• [ABOUT THIS TASK]:
For the records below, print the lines from the line with "dist directory currently." through the line with "That said everything" exactly as written; include both end lines and exclude the rest.

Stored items
________________

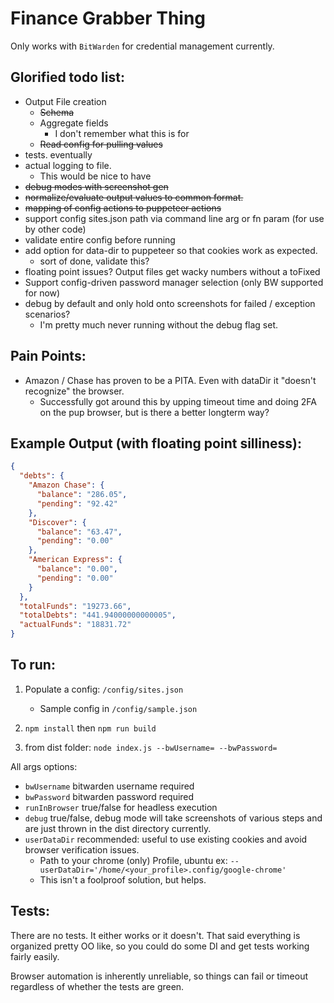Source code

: # Finance Grabber Thing

Only works with `BitWarden` for credential management currently.

## Glorified todo list:
* Output File creation
    * ~~Schema~~
    * Aggregate fields
        * I don't remember what this is for
    * ~~Read config for pulling values~~
* tests. eventually
* actual logging to file.
    * This would be nice to have
* ~~debug modes with screenshot gen~~
* ~~normalize/evaluate output values to common format.~~
* ~~mapping of config actions to puppeteer actions~~
* support config sites.json path via command line arg or fn param (for use by other code)
* validate entire config before running
* add option for data-dir to puppeteer so that cookies work as expected.
    * sort of done, validate this?
* floating point issues? Output files get wacky numbers without a toFixed
* Support config-driven password manager selection (only BW supported for now)
* debug by default and only hold onto screenshots for failed / exception scenarios?
    * I'm pretty much never running without the debug flag set.

## Pain Points:
* Amazon / Chase has proven to be a PITA. Even with dataDir it "doesn't recognize" the browser.
    * Successfully got around this by upping timeout time and doing 2FA on the pup browser, but is there a better longterm way?
    
## Example Output (with floating point silliness):
```json
{
  "debts": {
    "Amazon Chase": {
      "balance": "286.05",
      "pending": "92.42"
    },
    "Discover": {
      "balance": "63.47",
      "pending": "0.00"
    },
    "American Express": {
      "balance": "0.00",
      "pending": "0.00"
    }
  },
  "totalFunds": "19273.66",
  "totalDebts": "441.94000000000005",
  "actualFunds": "18831.72"
}
```

## To run:
1. Populate a config: `/config/sites.json`
    * Sample config in `/config/sample.json`

2. `npm install` then `npm run build`

3. from dist folder: `node index.js --bwUsername= --bwPassword= `

All args options:
* `bwUsername` bitwarden username required
* `bwPassword` bitwarden password required
* `runInBrowser` true/false for headless execution
* `debug` true/false, debug mode will take screenshots of various steps and are just thrown in the dist directory currently.
* `userDataDir` recommended: useful to use existing cookies and avoid browser verification issues. 
    * Path to your chrome (only) Profile,  ubuntu ex: `--userDataDir='/home/<your_profile>.config/google-chrome'`
    * This isn't a foolproof solution, but helps.

## Tests:
There are no tests. It either works or it doesn't.
That said everything is organized pretty OO like, so you could do some DI and get tests working fairly easily.

Browser automation is inherently unreliable, so things can fail or timeout regardless of whether the tests are green.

________________

• [EXPECTED ANSWER]:
* `debug` true/false, debug mode will take screenshots of various steps and are just thrown in the dist directory currently.
* `userDataDir` recommended: useful to use existing cookies and avoid browser verification issues. 
    * Path to your chrome (only) Profile,  ubuntu ex: `--userDataDir='/home/<your_profile>.config/google-chrome'`
    * This isn't a foolproof solution, but helps.

## Tests:
There are no tests. It either works or it doesn't.
That said everything is organized pretty OO like, so you could do some DI and get tests working fairly easily.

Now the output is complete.